Falta un año para reencontrarnos con Shane Hollander, Ilya Rozanov y el fenómeno pop-cultural que representa Rivalidad Calentada, la adaptación de Crave/HBO de las novelas Game Changers de Rachel Reid. Pero para quienes no pueden esperar más tensión romántica, pruebas secretas en hoteles y caídas de agujas al ritmo de t.A.T.u., la parodia musical no autorizada de Dylan MarcAurele llega como un bálsamo perfecto.
El crítico Adam Feldman, de Time Out, lo resumió con precisión: “Por derechos, esta parodia obscena no debería ser tan divertida como lo es”. Dirigida por Alan Kliffer en un espacio del sexto piso del Culture Club —el complejo de Chelsea que antes albergó el Hotel McKittrick—, la producción se inscribe en la tradición irreverente del camp más puro, heredera de Silence! The Musical y de la primera puesta de Titaníque en Asylum.
El origen acelerado de una parodia que tomó forma en tiempo récord
MarcAurele, dramaturgo y compositor neoyorquino conocido por satirizar desde Miguel Ángel hasta MEG4N, relata que la creación del espectáculo fue un torbellino creativo. La serie televisiva terminó en diciembre y, apenas semanas después, ya existía un borrador del musical.
Entre residencias artísticas, talleres y reescrituras frenéticas, el proceso fue “caótico, pero divertido”. El autor admite que descartó cerca de un tercio del primer borrador tras una lectura en frío con el elenco, lo que dio paso a una versión más sólida y afinada.
El coro de Susans y la mirada femenina que impulsó el fenómeno
Uno de los elementos más comentados del musical es el coro de amas de casa cachondas, todas llamadas Susan. MarcAurele explica que buscaba un dispositivo escénico que guiara al público a través de la historia y, al mismo tiempo, comentara el fenómeno cultural que rodea a la serie.
Reconoce que la popularidad de Rivalidad Calentada se debe, en gran medida, a su resonancia emocional entre mujeres heterosexuales, un detalle que quiso incorporar con humor y complicidad.
Condensar una historia extensa en 80 minutos de teatro musical
Tanto las novelas como la serie abarcan múltiples líneas temporales y arcos emocionales.
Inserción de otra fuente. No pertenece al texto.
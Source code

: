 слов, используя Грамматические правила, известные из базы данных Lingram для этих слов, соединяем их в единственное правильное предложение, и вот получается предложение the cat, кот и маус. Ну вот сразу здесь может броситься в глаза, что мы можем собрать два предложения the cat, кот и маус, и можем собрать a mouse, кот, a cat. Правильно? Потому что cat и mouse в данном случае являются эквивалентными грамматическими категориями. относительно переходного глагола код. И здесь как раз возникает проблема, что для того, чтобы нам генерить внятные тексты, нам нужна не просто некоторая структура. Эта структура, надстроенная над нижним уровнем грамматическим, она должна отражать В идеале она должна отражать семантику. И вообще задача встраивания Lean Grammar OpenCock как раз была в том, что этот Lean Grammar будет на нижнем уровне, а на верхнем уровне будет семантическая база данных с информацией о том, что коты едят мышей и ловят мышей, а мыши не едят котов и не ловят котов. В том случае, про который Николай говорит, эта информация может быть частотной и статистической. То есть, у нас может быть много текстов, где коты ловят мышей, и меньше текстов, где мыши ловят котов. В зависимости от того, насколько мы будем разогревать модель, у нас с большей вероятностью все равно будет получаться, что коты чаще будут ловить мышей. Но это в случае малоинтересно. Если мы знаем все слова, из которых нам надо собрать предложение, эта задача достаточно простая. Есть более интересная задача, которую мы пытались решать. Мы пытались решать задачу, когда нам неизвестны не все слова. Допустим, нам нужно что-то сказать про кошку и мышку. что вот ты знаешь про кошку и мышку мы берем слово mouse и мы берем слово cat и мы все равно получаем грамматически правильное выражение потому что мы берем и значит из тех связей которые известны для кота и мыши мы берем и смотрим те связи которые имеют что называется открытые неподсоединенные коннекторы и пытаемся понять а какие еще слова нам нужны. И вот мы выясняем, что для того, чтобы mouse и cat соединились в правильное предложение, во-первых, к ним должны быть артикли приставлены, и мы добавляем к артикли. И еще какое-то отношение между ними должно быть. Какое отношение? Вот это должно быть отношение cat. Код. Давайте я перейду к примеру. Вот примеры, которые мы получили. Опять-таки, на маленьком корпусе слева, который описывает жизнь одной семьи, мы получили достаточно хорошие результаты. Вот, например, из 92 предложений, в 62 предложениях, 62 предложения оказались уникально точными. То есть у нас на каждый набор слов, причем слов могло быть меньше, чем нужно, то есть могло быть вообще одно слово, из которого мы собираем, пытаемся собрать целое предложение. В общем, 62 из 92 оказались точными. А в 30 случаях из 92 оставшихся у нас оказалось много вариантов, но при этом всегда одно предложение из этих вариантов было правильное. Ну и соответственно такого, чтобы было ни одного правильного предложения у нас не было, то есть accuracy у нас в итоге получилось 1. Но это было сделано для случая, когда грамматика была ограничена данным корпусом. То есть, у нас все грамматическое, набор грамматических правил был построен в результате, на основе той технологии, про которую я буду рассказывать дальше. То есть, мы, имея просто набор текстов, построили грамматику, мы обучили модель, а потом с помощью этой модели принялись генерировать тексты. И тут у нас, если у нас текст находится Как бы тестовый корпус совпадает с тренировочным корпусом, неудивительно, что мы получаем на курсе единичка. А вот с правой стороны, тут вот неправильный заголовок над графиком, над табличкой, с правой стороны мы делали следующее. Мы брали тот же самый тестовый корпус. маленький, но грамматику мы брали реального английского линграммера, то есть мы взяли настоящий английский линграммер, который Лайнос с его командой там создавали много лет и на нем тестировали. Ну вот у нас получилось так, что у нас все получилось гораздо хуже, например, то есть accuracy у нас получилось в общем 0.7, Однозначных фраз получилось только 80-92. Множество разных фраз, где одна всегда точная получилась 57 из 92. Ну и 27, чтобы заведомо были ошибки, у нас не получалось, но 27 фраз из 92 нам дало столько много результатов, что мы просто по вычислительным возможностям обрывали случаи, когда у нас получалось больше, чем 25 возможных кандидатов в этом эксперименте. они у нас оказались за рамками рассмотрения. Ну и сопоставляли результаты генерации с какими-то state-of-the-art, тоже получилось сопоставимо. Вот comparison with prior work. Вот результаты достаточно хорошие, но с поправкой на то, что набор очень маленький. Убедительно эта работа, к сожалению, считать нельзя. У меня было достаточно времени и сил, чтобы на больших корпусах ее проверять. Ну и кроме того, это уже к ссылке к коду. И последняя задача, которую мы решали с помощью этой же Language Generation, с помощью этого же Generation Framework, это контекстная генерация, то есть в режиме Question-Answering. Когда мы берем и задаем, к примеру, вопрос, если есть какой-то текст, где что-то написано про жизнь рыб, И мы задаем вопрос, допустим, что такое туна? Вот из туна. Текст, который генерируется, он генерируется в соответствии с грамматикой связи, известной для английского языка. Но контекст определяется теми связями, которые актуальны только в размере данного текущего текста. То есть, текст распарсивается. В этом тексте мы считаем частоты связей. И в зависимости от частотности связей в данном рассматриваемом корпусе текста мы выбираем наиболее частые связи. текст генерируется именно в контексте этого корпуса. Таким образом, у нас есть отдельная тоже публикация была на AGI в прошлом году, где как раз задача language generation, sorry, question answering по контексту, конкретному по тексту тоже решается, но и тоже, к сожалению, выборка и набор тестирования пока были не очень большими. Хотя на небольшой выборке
Para MarcAurele, el desafío fue seleccionar los momentos más impactantes y transformarlos en números musicales con ritmo, sorpresa y coherencia dramática.
El autor se permitió licencias creativas: vio la serie una sola vez, tomó notas y trabajó únicamente con esos apuntes, dejando espacio para reinterpretar y conectar puntos desde la libertad artística.
Construcción de personajes y versiones meta en escena
Los protagonistas Jimin Moon y Jay Armstrong Johnson interpretan versiones musicales —y ligeramente meta— de Shane e Ilya. MarcAurele explica que la capacidad de cantar modifica la interioridad de los personajes: Shane se vuelve más dulce e inocente, mientras que Ilya mantiene su dureza exterior, pero revela vulnerabilidad a través de sus canciones.
Cameos, humor interno y participación del público
Uno de los momentos más celebrados es el cameo del personaje Scott Hunter, interpretado cada noche por un voluntario del público. La idea surgió por necesidad —faltaban actores— y terminó convirtiéndose en un juego teatral que varía en cada función.
El musical está salpicado de bromas internas: el famoso trasero de Ilya, la frase icónica “Gurl” de María y referencias que los fans reconocen al instante. Algunas ideas quedaron fuera por tiempo, como un arco cómico sobre el padre de Ilya que nunca llegó al escenario.
Música original y guiños a t.A.T.u.
Aunque la serie televisiva tiene momentos musicales memorables, MarcAurele quiso que el público se sumergiera primero en un musical original. Solo en el instante perfecto aparece el guiño a “All the Things She Said”, generando una reacción inmediata entre los espectadores.
La recepción del equipo original y el futuro de la parodia
HBO asistió a una función y celebró la propuesta. MarcAurele también ha recibido señales positivas de Jacob Tierney y Rachel Reid. Para él, la parodia bien hecha amplifica el amor por la obra original.
Sobre un posible salto a Broadway, responde con humor: “Aún no se ha hundido que estemos fuera de Broadway. Pase lo que pase, estoy feliz”.
Nueva York, batidos y posibles secuelas
Entre risas, MarcAurele imagina cómo reaccionaría un neoyorquino promedio ante la forma de correr de Scott Hunter: “Lo que sea, no te interpongas en mi camino”. También confiesa su batido favorito —en Hudson Market, justo al lado del teatro— y admite que aún no decide si habrá parodia de The Long Game.
Por ahora, Heated Rivalry: The Unauthorized Musical Parody continúa presentándose en el Culture Club hasta el 7 de septiembre, celebrando con humor, música y descaro el universo que conquistó a miles de fans.